[Start of Attachment]

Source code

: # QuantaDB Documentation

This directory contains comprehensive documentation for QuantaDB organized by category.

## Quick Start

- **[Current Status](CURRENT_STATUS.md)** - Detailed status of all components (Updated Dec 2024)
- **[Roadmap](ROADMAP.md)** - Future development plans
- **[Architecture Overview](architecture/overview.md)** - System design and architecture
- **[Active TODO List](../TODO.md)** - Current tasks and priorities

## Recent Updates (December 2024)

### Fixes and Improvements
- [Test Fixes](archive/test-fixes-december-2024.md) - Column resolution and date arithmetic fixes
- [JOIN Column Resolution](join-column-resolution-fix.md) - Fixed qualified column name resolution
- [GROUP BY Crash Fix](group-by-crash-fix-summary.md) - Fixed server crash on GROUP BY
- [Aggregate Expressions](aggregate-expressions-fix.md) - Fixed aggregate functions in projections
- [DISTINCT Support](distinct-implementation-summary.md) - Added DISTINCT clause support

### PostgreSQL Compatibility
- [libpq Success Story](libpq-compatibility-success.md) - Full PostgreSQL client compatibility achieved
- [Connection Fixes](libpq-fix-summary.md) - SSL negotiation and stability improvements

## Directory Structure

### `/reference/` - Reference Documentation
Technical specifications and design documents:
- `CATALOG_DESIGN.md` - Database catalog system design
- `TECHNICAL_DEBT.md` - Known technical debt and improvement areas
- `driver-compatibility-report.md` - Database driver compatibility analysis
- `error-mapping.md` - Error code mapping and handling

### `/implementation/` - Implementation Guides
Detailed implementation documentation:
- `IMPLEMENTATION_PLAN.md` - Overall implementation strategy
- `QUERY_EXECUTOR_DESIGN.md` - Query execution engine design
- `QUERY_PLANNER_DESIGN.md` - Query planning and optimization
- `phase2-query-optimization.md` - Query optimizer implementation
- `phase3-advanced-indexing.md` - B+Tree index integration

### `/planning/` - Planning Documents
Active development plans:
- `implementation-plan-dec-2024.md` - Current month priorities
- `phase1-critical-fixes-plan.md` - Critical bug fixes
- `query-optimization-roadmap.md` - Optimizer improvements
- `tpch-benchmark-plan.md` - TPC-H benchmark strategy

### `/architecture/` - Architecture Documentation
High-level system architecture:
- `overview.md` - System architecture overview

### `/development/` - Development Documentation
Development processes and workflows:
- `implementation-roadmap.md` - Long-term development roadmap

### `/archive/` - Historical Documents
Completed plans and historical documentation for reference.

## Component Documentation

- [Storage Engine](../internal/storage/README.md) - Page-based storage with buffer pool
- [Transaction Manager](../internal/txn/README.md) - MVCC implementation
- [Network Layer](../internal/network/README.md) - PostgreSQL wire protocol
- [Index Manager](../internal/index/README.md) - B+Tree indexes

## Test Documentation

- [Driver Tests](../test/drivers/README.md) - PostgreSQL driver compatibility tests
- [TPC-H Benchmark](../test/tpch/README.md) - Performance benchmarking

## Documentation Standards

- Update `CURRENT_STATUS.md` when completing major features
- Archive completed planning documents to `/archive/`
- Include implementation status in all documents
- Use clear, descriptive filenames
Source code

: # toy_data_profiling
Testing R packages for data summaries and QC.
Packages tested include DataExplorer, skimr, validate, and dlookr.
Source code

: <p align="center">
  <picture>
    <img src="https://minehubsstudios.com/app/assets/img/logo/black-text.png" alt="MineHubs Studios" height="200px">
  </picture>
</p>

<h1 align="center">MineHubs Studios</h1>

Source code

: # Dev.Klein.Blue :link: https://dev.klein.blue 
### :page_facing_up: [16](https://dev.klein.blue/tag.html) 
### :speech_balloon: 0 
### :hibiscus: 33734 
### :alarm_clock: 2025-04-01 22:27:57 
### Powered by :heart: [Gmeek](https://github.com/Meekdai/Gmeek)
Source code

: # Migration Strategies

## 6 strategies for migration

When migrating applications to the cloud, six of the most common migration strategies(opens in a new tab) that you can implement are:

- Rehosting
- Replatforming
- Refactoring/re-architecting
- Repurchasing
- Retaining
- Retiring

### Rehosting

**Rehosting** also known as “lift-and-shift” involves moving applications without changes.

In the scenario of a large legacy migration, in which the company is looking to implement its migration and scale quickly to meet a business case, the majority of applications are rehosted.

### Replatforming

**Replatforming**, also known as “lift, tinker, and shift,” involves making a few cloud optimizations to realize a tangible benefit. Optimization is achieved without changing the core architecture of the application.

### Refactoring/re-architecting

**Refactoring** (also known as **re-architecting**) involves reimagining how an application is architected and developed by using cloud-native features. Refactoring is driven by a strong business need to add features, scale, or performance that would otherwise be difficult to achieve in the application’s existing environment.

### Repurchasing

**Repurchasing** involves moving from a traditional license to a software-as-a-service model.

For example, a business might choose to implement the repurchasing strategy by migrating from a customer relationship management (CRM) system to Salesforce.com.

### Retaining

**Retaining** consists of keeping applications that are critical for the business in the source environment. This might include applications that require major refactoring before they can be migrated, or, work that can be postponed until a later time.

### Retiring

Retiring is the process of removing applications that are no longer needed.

[End of Attachment]

> _What you need to do_
Reproduce every line of the data without changing a word.

> _Your solution_
Source code

: # QuantaDB Documentation

This directory contains comprehensive documentation for QuantaDB organized by category.

## Quick Start

- **[Current Status](CURRENT_STATUS.md)** - Detailed status of all components (Updated Dec 2024)
- **[Roadmap](ROADMAP.md)** - Future development plans
- **[Architecture Overview](architecture/overview.md)** - System design and architecture
- **[Active TODO List](../TODO.md)** - Current tasks and priorities

## Recent Updates (December 2024)

### Fixes and Improvements
- [Test Fixes](archive/test-fixes-december-2024.md) - Column resolution and date arithmetic fixes
- [JOIN Column Resolution](join-column-resolution-fix.md) - Fixed qualified column name resolution
- [GROUP BY Crash Fix](group-by-crash-fix-summary.md) - Fixed server crash on GROUP BY
- [Aggregate Expressions](aggregate-expressions-fix.md) - Fixed aggregate functions in projections
- [DISTINCT Support](distinct-implementation-summary.md) - Added DISTINCT clause support

### PostgreSQL Compatibility
- [libpq Success Story](libpq-compatibility-success.md) - Full PostgreSQL client compatibility achieved
- [Connection Fixes](libpq-fix-summary.md) - SSL negotiation and stability improvements

## Directory Structure

### `/reference/` - Reference Documentation
Technical specifications and design documents:
- `CATALOG_DESIGN.md` - Database catalog system design
- `TECHNICAL_DEBT.md` - Known technical debt and improvement areas
- `driver-compatibility-report.md` - Database driver compatibility analysis
- `error-mapping.md` - Error code mapping and handling

### `/implementation/` - Implementation Guides
Detailed implementation documentation:
- `IMPLEMENTATION_PLAN.md` - Overall implementation strategy
- `QUERY_EXECUTOR_DESIGN.md` - Query execution engine design
- `QUERY_PLANNER_DESIGN.md` - Query planning and optimization
- `phase2-query-optimization.md` - Query optimizer implementation
- `phase3-advanced-indexing.md` - B+Tree index integration

### `/planning/` - Planning Documents
Active development plans:
- `implementation-plan-dec-2024.md` - Current month priorities
- `phase1-critical-fixes-plan.md` - Critical bug fixes
- `query-optimization-roadmap.md` - Optimizer improvements
- `tpch-benchmark-plan.md` - TPC-H benchmark strategy

### `/architecture/` - Architecture Documentation
High-level system architecture:
- `overview.md` - System architecture overview

### `/development/` - Development Documentation
Development processes and workflows:
- `implementation-roadmap.md` - Long-term development roadmap

### `/archive/` - Historical Documents
Completed plans and historical documentation for reference.

## Component Documentation

- [Storage Engine](../internal/storage/README.md) - Page-based storage with buffer pool
- [Transaction Manager](../internal/txn/README.md) - MVCC implementation
- [Network Layer](../internal/network/README.md) - PostgreSQL wire protocol
- [Index Manager](../internal/index/README.md) - B+Tree indexes

## Test Documentation

- [Driver Tests](../test/drivers/README.md) - PostgreSQL driver compatibility tests
- [TPC-H Benchmark](../test/tpch/README.md) - Performance benchmarking

## Documentation Standards

- Update `CURRENT_STATUS.md` when completing major features
- Archive completed planning documents to `/archive/`
- Include implementation status in all documents
- Use clear, descriptive filenames
Source code

: # toy_data_profiling
Testing R packages for data summaries and QC.
Packages tested include DataExplorer, skimr, validate, and dlookr.
Source code

: <p align="center">
  <picture>
    <img src="https://minehubsstudios.com/app/assets/img/logo/black-text.png" alt="MineHubs Studios" height="200px">
  </picture>
</p>

<h1 align="center">MineHubs Studios</h1>

Source code

: # Dev.Klein.Blue :link: https://dev.klein.blue 
### :page_facing_up: [16](https://dev.klein.blue/tag.html) 
### :speech_balloon: 0 
### :hibiscus: 33734 
### :alarm_clock: 2025-04-01 22:27:57 
### Powered by :heart: [Gmeek](https://github.com/Meekdai/Gmeek)
Source code

: # Migration Strategies

## 6 strategies for migration

When migrating applications to the cloud, six of the most common migration strategies(opens in a new tab) that you can implement are:

- Rehosting
- Replatforming
- Refactoring/re-architecting
- Repurchasing
- Retaining
- Retiring

### Rehosting

**Rehosting** also known as “lift-and-shift” involves moving applications without changes.

In the scenario of a large legacy migration, in which the company is looking to implement its migration and scale quickly to meet a business case, the majority of applications are rehosted.

### Replatforming

**Replatforming**, also known as “lift, tinker, and shift,” involves making a few cloud optimizations to realize a tangible benefit. Optimization is achieved without changing the core architecture of the application.

### Refactoring/re-architecting

**Refactoring** (also known as **re-architecting**) involves reimagining how an application is architected and developed by using cloud-native features. Refactoring is driven by a strong business need to add features, scale, or performance that would otherwise be difficult to achieve in the application’s existing environment.

### Repurchasing

**Repurchasing** involves moving from a traditional license to a software-as-a-service model.

For example, a business might choose to implement the repurchasing strategy by migrating from a customer relationship management (CRM) system to Salesforce.com.

### Retaining

**Retaining** consists of keeping applications that are critical for the business in the source environment. This might include applications that require major refactoring before they can be migrated, or, work that can be postponed until a later time.

### Retiring

Retiring is the process of removing applications that are no longer needed.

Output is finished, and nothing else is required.